Я уже где-то приводил описание этого самого необычного в Лондоне клуба, отличающегося суровым и непреложным правилом, согласно которому в его стенах нельзя ни с кем разговаривать. Старший брат моего друга, Майкрофт Холмс, будучи одним из основателей клуба, теперь ежевечерне наслаждался привилегией, которую он и его коллеги себе создали.
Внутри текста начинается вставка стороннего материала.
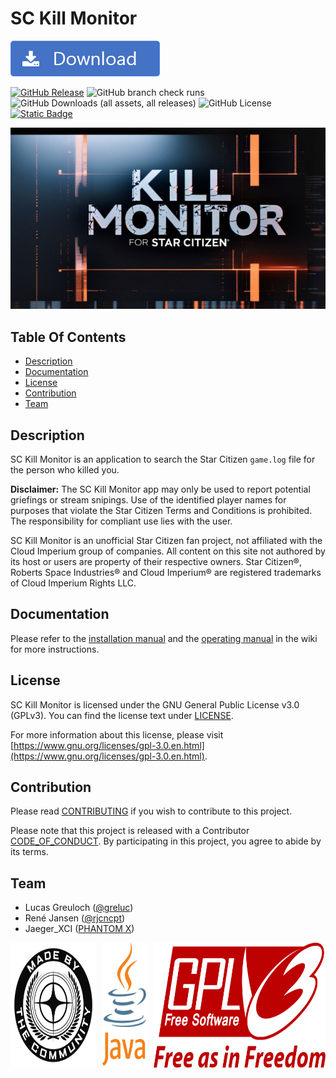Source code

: # SC Kill Monitor

<div style="display: flex; align-items: center; gap: 10px;">
<a href="https://github.com/greluc/SC-Kill-Monitor/releases/download/v1.5.0/SC.Kill.Monitor-1.5.0.msi"><img src="download.png" alt="Download SC Kill Monitor"></a>
</div>

[![GitHub Release](https://img.shields.io/github/v/release/greluc/SC-Kill-Monitor?style=for-the-badge&labelColor=232323&)](https://github.com/greluc/SC-Kill-Monitor/releases) ![GitHub branch check runs](https://img.shields.io/github/check-runs/greluc/SC-Kill-Monitor/main?style=for-the-badge&labelColor=232323&) ![GitHub Downloads (all assets, all releases)](https://img.shields.io/github/downloads/greluc/SC-Kill-Monitor/total?style=for-the-badge&labelColor=232323&) ![GitHub License](https://img.shields.io/github/license/greluc/sc-kill-monitor?style=for-the-badge&labelColor=232323) [![Static Badge](https://img.shields.io/badge/%F0%9F%92%96-%23fff?style=for-the-badge&labelColor=232323&label=Star%20Citizen)](https://robertsspaceindustries.com/)

<div style="display: flex; align-items: center; gap: 10px;">
  <a href="https://github.com/greluc/SC-Kill-Monitor"><img src="src/main/resources/de/greluc/sc/sckm/logos/sckm-wide.jpg" alt="SC Kill Monitor"></a>
</div>

## Table Of Contents

- [Description](#description)
- [Documentation](#documentation)
- [License](#license)
- [Contribution](#contribution)
- [Team](#team)

## Description

SC Kill Monitor is an application to search the Star Citizen ``game.log`` file for the person who killed you.

**Disclaimer:** The SC Kill Monitor app may only be used to report potential griefings or stream snipings. Use of the identified player names for purposes that violate the Star Citizen Terms and Conditions is prohibited. The responsibility for compliant use lies with the user.

SC Kill Monitor is an unofficial Star Citizen fan project, not affiliated with the Cloud Imperium group of companies.
All content on this site not authored by its host or users are property of their respective owners.
Star Citizen®, Roberts Space Industries® and Cloud Imperium® are registered trademarks of Cloud Imperium Rights LLC.

## Documentation

Please refer to the [installation manual](https://github.com/greluc/SC-Kill-Monitor/wiki/Installation-Manual) and the [operating manual](https://github.com/greluc/SC-Kill-Monitor/wiki/Operating-Manual) in the wiki for more instructions.

## License

SC Kill Monitor is licensed under the GNU General Public License v3.0 (GPLv3).
You can find the license text under [LICENSE](LICENSE.md).

For more information about this license, please visit [https://www.gnu.org/licenses/gpl-3.0.en.html](https://www.gnu.org/licenses/gpl-3.0.en.html).

## Contribution

Please read [CONTRIBUTING](CONTRIBUTING.md) if you wish to contribute to this project. 

Please note that this project is released with a Contributor [CODE_OF_CONDUCT](CODE_OF_CONDUCT.md).
By participating in this project, you agree to abide by its terms.

## Team

- Lucas Greuloch ([@greluc](https://github.com/greluc))
- René Jansen ([@rjcncpt](https://github.com/rjcncpt))
- Jaeger_XCI ([PHANTOM X](https://discord.gg/dGRrUu7bb4))

<div style="display: flex; align-items: center; gap: 10px;">
  <a href="https://robertsspaceindustries.com/en/"><img src="src/main/resources/de/greluc/sc/sckm/logos/sc.png" alt="Made By The Community" style="height: 200px;"></a>
  <a href="https://en.wikipedia.org/wiki/Java_(programming_language)"><img src="src/main/resources/de/greluc/sc/sckm/logos/java.svg" alt="Java" style="height: 200px;"></a>
  <a href="https://www.gnu.org/licenses/gpl-3.0.en.html"><img src="src/main/resources/de/greluc/sc/sckm/logos/gplv3.svg" alt="GPLv3" style="height: 200px;"></a>
</div>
О самом Майкрофте я толком ничего не знал и основывался только на том, что мне говорил Холмс, – брат его якобы занимает очень высокий пост; во всяком случае, Шерлок утверждал, что полномочия и сфера влияния Майкрофта столь велики, что при определенных обстоятельствах он, по сути дела, и играет роль правительства. Я, правда, не припоминаю, чтобы когда-нибудь встречал его имя в газетах. То, что такой облеченный властью человек неизвестен широкой публике, свидетельствует не только об осторожности, с которой в этой стране обращаются с государственными делами, но также и о его собственном «модус вивенди». Он жил в апартаментах на Пэл-Мэл, в двух шагах от своего любимого клуба, а его рабочий стол находился в Сент-Джеймсском дворце[2], немногим дальше. Между этими тремя пунктами он перемещался с постоянством планеты, движущейся по своей орбите, и только чудовищное потрясение могло сбить его с курса. Холмс утверждал, что Майкрофт в интеллектуальном отношении намного превосходит его самого, а скрытое от посторонних глаз существование брата продиктовано только леностью.